If you cannot resist eating bread, pasta or potatoes then your taste buds need to be blamed, warns a recent study.
According to researchers from Deakin University in Australia, people who are sensitive to the taste of starch eat more of these foods and are likely to be obese.
It has long been thought that we can sense five basic tastes - salty, sweet, sour, bitter and umami. But according to the study there is a sixth sense for carbohydrates.
The findings explained that some people can directly detect the taste of starch and they crave for carbohydrates, which is driven by the sugar-fix they provide.
Researcher Julia Low said that they specifically looked at the waist size as a measure for the risk of dietary related diseases.
"Those who were most sensitive to the taste of carbohydrate ate more of these foods and had a larger waist," Low added.
A person is considered overweight, if their body mass index (BMI) is between 25 and 29, and obese if their BMI is 30 and above.
The team analysed 34 adults and discovered that their mouths could sense two common carbohydrates found in bread, pasta and rice.
They also examined how sensitive those people were to that taste, their carbohydrate consumption and overall calorie intake along with waist measurements.

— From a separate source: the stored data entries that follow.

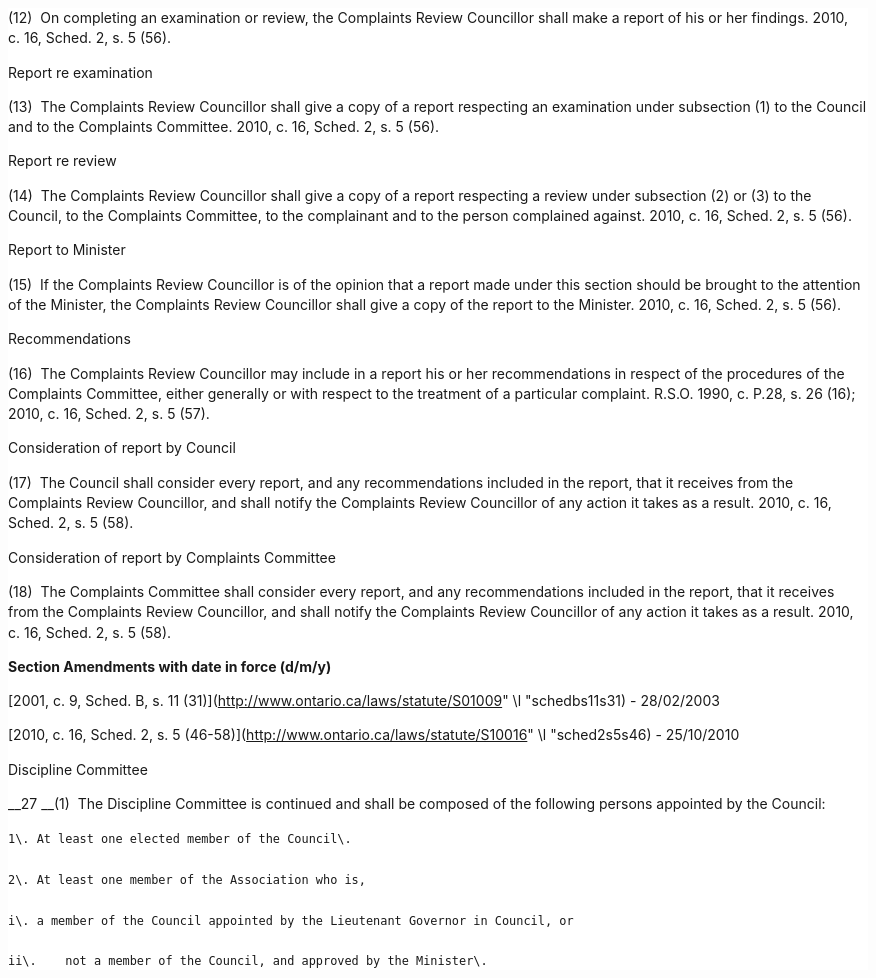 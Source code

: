 \(12\)  On completing an examination or review, the Complaints Review Councillor shall make a report of his or her findings\.  2010, c\. 16, Sched\. 2, s\. 5 \(56\)\.

Report re examination

\(13\)  The Complaints Review Councillor shall give a copy of a report respecting an examination under subsection \(1\) to the Council and to the Complaints Committee\.  2010, c\. 16, Sched\. 2, s\. 5 \(56\)\.

Report re review

\(14\)  The Complaints Review Councillor shall give a copy of a report respecting a review under subsection \(2\) or \(3\) to the Council, to the Complaints Committee, to the complainant and to the person complained against\.  2010, c\. 16, Sched\. 2, s\. 5 \(56\)\.

Report to Minister

\(15\)  If the Complaints Review Councillor is of the opinion that a report made under this section should be brought to the attention of the Minister, the Complaints Review Councillor shall give a copy of the report to the Minister\.  2010, c\. 16, Sched\. 2, s\. 5 \(56\)\.

Recommendations

\(16\)  The Complaints Review Councillor may include in a report his or her recommendations in respect of the procedures of the Complaints Committee, either generally or with respect to the treatment of a particular complaint\.  R\.S\.O\. 1990, c\. P\.28, s\. 26 \(16\); 2010, c\. 16, Sched\. 2, s\. 5 \(57\)\.

Consideration of report by Council

\(17\)  The Council shall consider every report, and any recommendations included in the report, that it receives from the Complaints Review Councillor, and shall notify the Complaints Review Councillor of any action it takes as a result\.  2010, c\. 16, Sched\. 2, s\. 5 \(58\)\.

Consideration of report by Complaints Committee

\(18\)  The Complaints Committee shall consider every report, and any recommendations included in the report, that it receives from the Complaints Review Councillor, and shall notify the Complaints Review Councillor of any action it takes as a result\.  2010, c\. 16, Sched\. 2, s\. 5 \(58\)\.

__Section Amendments with date in force \(d/m/y\)__

[2001, c\. 9, Sched\. B, s\. 11 \(31\)](http://www.ontario.ca/laws/statute/S01009" \l "schedbs11s31) \- 28/02/2003

[2010, c\. 16, Sched\. 2, s\. 5 \(46\-58\)](http://www.ontario.ca/laws/statute/S10016" \l "sched2s5s46) \- 25/10/2010

Discipline Committee

<a id="BK29"></a>__27 __\(1\)  The Discipline Committee is continued and shall be composed of the following persons appointed by the Council:

	1\.	At least one elected member of the Council\.

	2\.	At least one member of the Association who is,

	i\.	a member of the Council appointed by the Lieutenant Governor in Council, or

	ii\.	not a member of the Council, and approved by the Minister\.
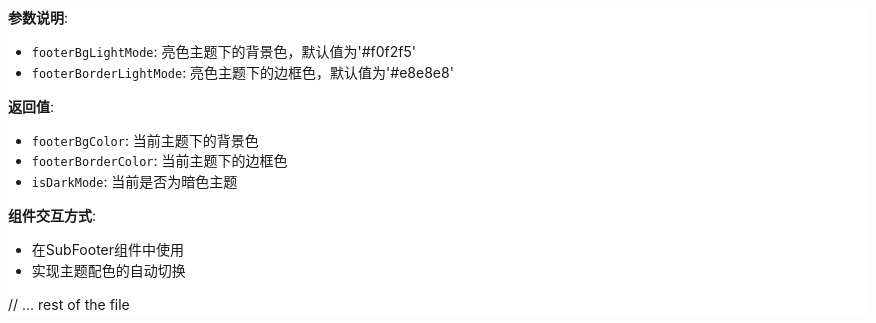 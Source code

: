 **参数说明**:
- `footerBgLightMode`: 亮色主题下的背景色，默认值为'#f0f2f5'
- `footerBorderLightMode`: 亮色主题下的边框色，默认值为'#e8e8e8'

**返回值**:
- `footerBgColor`: 当前主题下的背景色
- `footerBorderColor`: 当前主题下的边框色
- `isDarkMode`: 当前是否为暗色主题

**组件交互方式**:
- 在SubFooter组件中使用
- 实现主题配色的自动切换

// ... rest of the file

Lead researcher Professor Russell Keast said that greater intakes of energy-dense food is thought to be one of the major contributors to the global rise of overweight and obesity and carbohydrates represent a major source of energy in their diet.
Keast stated that individuals who are more sensitive to the "taste" of carbohydrate also have some form of subconscious accelerator that increases carbohydrate or starchy food consumption.
The research appeared in the Journal of Nutrition.